- The Washington Times - Monday, October 9, 2017

The Jones Act waiver for Puerto Rico will not be extended after it expired late Sunday night, according to Reuters.

The Department of Homeland Security made the decision last week after calls from American maritime carriers requested the agency allow the waiver to expire, the Maritime Executive, a business journal, reported.

A Homeland Security Department spokesman told the publication that the Department of Defense had not requested an extension and that no vessels had used the allowances granted by the waiver.

“We believe that extending the waiver is unnecessary to support the humanitarian relief efforts on the island. There is an ample supply of Jones Act-qualified vessels to ensure that cargo is able to reach Puerto Rico,” David Lapan, Homeland Security press secretary, said to the Maritime Executive.

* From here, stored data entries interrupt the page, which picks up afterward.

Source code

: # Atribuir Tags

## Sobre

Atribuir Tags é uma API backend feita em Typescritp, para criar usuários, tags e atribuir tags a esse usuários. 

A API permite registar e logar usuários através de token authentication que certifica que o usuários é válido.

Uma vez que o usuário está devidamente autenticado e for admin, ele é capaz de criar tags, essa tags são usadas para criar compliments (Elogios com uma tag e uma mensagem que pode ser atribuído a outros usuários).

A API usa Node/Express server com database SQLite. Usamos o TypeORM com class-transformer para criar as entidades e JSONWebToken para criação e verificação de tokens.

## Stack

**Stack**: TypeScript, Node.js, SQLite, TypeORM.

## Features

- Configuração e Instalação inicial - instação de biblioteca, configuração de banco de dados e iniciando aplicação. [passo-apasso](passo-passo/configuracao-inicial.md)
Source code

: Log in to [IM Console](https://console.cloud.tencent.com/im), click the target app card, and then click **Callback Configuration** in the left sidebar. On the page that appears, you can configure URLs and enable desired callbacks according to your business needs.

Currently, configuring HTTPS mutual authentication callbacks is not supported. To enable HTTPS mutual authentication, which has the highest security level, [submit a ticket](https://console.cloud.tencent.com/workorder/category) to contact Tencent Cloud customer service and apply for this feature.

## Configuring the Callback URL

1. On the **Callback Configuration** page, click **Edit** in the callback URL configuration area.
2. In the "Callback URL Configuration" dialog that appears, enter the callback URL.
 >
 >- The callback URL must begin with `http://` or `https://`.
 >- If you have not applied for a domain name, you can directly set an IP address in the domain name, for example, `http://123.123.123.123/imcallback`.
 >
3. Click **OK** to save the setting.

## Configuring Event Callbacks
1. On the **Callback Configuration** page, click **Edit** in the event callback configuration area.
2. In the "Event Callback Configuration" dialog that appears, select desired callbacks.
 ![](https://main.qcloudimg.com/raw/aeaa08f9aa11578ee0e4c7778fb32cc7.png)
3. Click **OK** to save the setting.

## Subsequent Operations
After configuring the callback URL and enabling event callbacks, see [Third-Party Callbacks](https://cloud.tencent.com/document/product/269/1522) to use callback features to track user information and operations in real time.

The waiver allowed non-U.S. flag ships — meaning ships that were not manned or built by U.S. citizens — to carry goods out of U.S. ports. The law was lifted on Sept. 28 after outcry from members of Congress who accused the Trump administration of being slow to act in recovery efforts in Puerto Rico, which was hit by a hurricane. They claimed the waiver would allow more supplies to get to the island faster.

Puerto Rico faces much damage after Hurricane Maria made landfall last month, leaving much of the island without power or other essential supplies.

The Jones Act was waived after Hurricane Harvey hit Texas and Hurricane Irma slammed into Florida in August and September.